Closed marceldegraaf closed 3 years ago
This is going to (of necessity) be a ZFS issue, not a syncoid issue—ZFS is what's throwing that "dataset busy" error, syncoid is merely passing it along to you.
To figure out why the dataset is busy after that initial full replication (which succeeded, from looking at your report) you'll have to investigate on the target side. You might check lsof
to see if anything's going on with filesystem locks inside the newly created dataset, for example.
If you can't figure anything out obvious there—locked files inside the dataset, etc—you'll probably need/want to open a bug with OpenZFS itself. If the project gets shirty about pointing fingers back at syncoid, you can simplify things by stripping the ZFS replication commands out of the syncoid output, and reproducing them manually.
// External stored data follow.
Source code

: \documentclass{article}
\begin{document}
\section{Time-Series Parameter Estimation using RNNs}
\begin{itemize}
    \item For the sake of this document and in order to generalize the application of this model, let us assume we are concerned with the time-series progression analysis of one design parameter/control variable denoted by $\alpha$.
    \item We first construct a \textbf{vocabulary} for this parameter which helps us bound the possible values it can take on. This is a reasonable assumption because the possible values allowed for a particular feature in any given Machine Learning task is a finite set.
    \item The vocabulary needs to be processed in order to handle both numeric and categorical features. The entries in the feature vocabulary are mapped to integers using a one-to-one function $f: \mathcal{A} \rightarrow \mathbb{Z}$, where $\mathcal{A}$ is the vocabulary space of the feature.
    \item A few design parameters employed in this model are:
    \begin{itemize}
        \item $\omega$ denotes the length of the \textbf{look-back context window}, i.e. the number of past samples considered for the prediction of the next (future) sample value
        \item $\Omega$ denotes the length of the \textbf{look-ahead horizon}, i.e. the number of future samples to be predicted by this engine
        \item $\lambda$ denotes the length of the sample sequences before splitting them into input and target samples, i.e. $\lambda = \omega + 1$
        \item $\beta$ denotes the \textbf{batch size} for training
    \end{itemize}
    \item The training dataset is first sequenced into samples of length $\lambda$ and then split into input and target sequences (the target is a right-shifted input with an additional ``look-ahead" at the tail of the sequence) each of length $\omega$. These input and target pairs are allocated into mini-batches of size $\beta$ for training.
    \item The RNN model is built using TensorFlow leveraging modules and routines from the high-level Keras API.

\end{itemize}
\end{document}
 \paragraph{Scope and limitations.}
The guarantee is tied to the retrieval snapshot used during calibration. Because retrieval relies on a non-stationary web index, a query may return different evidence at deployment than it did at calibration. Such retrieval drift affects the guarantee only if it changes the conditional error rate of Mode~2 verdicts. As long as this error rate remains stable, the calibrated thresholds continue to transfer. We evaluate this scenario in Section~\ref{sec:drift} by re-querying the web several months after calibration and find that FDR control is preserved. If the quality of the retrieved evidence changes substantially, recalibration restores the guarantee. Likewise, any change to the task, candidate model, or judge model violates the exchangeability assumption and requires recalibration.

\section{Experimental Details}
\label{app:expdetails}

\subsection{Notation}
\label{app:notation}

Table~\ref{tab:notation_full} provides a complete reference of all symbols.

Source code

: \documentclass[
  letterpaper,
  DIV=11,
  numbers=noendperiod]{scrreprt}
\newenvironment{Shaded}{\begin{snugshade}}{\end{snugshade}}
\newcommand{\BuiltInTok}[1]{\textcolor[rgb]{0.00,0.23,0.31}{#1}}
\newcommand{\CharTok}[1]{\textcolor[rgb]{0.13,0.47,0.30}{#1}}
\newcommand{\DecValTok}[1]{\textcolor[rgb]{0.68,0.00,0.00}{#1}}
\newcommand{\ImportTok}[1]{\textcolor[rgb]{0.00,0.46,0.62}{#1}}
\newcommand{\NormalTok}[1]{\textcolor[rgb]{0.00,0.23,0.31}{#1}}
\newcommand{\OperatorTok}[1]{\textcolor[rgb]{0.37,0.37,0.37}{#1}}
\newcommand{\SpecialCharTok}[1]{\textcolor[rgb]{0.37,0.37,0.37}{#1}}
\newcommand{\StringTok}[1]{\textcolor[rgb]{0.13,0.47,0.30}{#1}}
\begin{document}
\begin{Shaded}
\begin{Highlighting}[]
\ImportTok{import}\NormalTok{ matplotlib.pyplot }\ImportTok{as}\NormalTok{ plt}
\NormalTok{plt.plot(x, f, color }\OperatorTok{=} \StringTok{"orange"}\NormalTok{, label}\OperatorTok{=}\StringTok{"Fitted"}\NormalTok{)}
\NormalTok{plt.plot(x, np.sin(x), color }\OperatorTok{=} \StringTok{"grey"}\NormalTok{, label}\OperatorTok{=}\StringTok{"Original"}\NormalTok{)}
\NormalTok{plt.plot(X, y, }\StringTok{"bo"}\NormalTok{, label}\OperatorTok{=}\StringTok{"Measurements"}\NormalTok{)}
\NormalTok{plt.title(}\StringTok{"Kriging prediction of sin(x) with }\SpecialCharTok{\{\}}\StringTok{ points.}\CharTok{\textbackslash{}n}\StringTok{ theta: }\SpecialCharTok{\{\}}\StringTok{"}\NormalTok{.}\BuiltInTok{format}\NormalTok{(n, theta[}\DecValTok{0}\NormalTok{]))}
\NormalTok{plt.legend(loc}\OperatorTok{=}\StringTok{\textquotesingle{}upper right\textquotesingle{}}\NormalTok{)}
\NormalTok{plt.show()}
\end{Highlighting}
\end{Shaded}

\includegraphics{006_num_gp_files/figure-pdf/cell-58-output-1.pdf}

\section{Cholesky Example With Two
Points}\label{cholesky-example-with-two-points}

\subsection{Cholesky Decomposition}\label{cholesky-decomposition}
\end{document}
EG:
zfs send -I 'homes/home'@'autosnap_2021-03-25_22:27:28_monthly' 'homes/home'@'syncoid_hestia_2021-03-26:10:45:49' | mbuffer -q -s 128k -m 16M 2>/dev/null | pv -s 19133424 | zfs receive -s -F 'tank/backups/homes/home'
You can just run that exact command directly from the command line. You can also simplify it considerably, again for easier problem reporting upstream (and bisecting for potential problem points):
zfs send -I 'homes/home'@'autosnap_2021-03-25_22:27:28_monthly' 'homes/home'@'syncoid_hestia_2021-03-26:10:45:49' | pv -s 19133424 | zfs receive -s -F 'tank/backups/homes/home'
You can simplify even further by stripping out the pv
command as well, but things may get painful if you do, due to the lack of progress bar letting you know where you sit in a potentially very long-running operation.
It looks to me like there are some issues with replicating encrypted datasets, at the ZFS level. This isn't something I've personally done any testing on yet, but like you said it's a similar issue to #598 —and you're both working with encrypted datasets and replication.
Hey Jim – thanks for your detailed reply. Today I noticed my machine reporting severe memory issues with memtester
so I'm going to fix that first, to make sure that isn't what was causing my ZFS issues.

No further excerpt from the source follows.